Ce n’est que de la poudre aux yeux. Pour une raison toute simple. L’Afrique enregistre un taux de croissance économique de 5 %, mais son taux de croissance démographique moyen, qui est de 2,8 %, ainsi que son taux d’inflation moyen, qui est de 3 % obèrent cette performance. L’Afrique se doit de réaliser une croissance minimum de 10 % pour espérer changer la donne.
Quand la Cobac s’en mêle
Depuis avril, Afriland First Bank a la Commission bancaire de l’Afrique centrale (Cobac) contre lui. Cette dernière a en effet enclenché une procédure disciplinaire à l’encontre de la filiale camerounaise de la banque et de ses dirigeants, dont Paul Fokam. Dans une charge brutale, l’institution de surveillance reproche notamment les conditions dans lesquelles les participations de la banque dans les autres filiales du groupe ont été cédées à Afriland First Group, le holding basé en Suisse ; mais aussi une gouvernance insuffisante. « Le président du conseil d’administration s’ingère souvent dans la gestion courante, reléguant la direction générale au second rang », note ainsi le rapport de la Cobac, qui estime que le contrôle interne et la lutte contre le blanchiment sont insuffisants. Interrogé sur le sujet, Paul Fokam précise que les règles de bonne gouvernance sont appliquées au sein de son groupe.
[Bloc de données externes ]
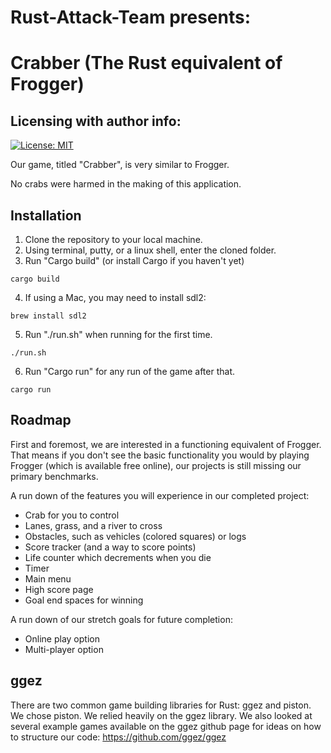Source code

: # Rust-Attack-Team presents:
# Crabber (The Rust equivalent of Frogger)


## Licensing with author info:
[![License: MIT](https://img.shields.io/github/license/mashape/apistatus.svg)](LICENSE)

Our game, titled "Crabber", is very similar to Frogger.

No crabs were harmed in the making of this application.

## Installation
1.  Clone the repository to your local machine.
2.  Using terminal, putty, or a linux shell, enter the cloned folder.
3.  Run "Cargo build" (or install Cargo if you haven't yet)
```
cargo build
```
4.  If using a Mac, you may need to install sdl2:
```
brew install sdl2
```
5.  Run "./run.sh" when running for the first time.
```
./run.sh
```
6.  Run "Cargo run" for any run of the game after that.
```
cargo run
```

## Roadmap

First and foremost, we are interested in a functioning equivalent of Frogger.  That means if you don't see the basic functionality you would by playing Frogger (which is available free online), our projects is still missing our primary benchmarks.

A run down of the features you will experience in our completed project:
* Crab for you to control
* Lanes, grass, and a river to cross
* Obstacles, such as vehicles (colored squares) or logs
* Score tracker (and a way to score points)
* Life counter which decrements when you die
* Timer
* Main menu
* High score page
* Goal end spaces for winning

A run down of our stretch goals for future completion:
* Online play option
* Multi-player option

## ggez

There are two common game building libraries for Rust: ggez and piston.  We chose piston.  We relied heavily on the ggez library.  We also looked at several example games available on the ggez github page for ideas on how to structure our code: https://github.com/ggez/ggez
Le rapport estime également que « près de 40 % des engagements sont improductifs », avec « une sinistralité importante en grande partie imputable aux engagements portés sur les entreprises du groupe que la banque […] finance de manière inconsidérée depuis plusieurs années, directement ou à travers ses filiales CenaInvest et Sapa ». Paul Fokam commente : « Je ne possède pas d’entreprises en tant que telles, j’ai une université privée qui n’emprunte pas d’argent à la banque. Tout ce qu’on peut vous dire d’autre est faux. » Le banquier camerounais ajoute : « Si vous lisez bien le rapport, vous comprendrez que l’essentiel de ce qui s’y trouve est faux. La banque a créé un fonds d’investissement [CenaInvest, NDLR], qui prend des parts minoritaires dans des entreprises – dont je ne connais même pas certains promoteurs – dans toute l’Afrique centrale. En quoi suis-je concerné ? Il y a une ignorance de certains, qui font des interprétations malveillantes. »
L’épée de Damoclès reste toutefois au-dessus de la filiale camerounaise : outre la procédure disciplinaire enclenchée, la Cobac évalue à 57,4 milliards de F CFA « au moins » (87,5 millions d’euros) les fonds propres supplémentaires nécessaires pour couvrir les provisions qu’elle recommande. Paul Fokam dément, ajoutant que l’actionnariat de son groupe, composé de deux institutions financières européennes de renom (FMO et DEG), est suffisamment solide. F.M.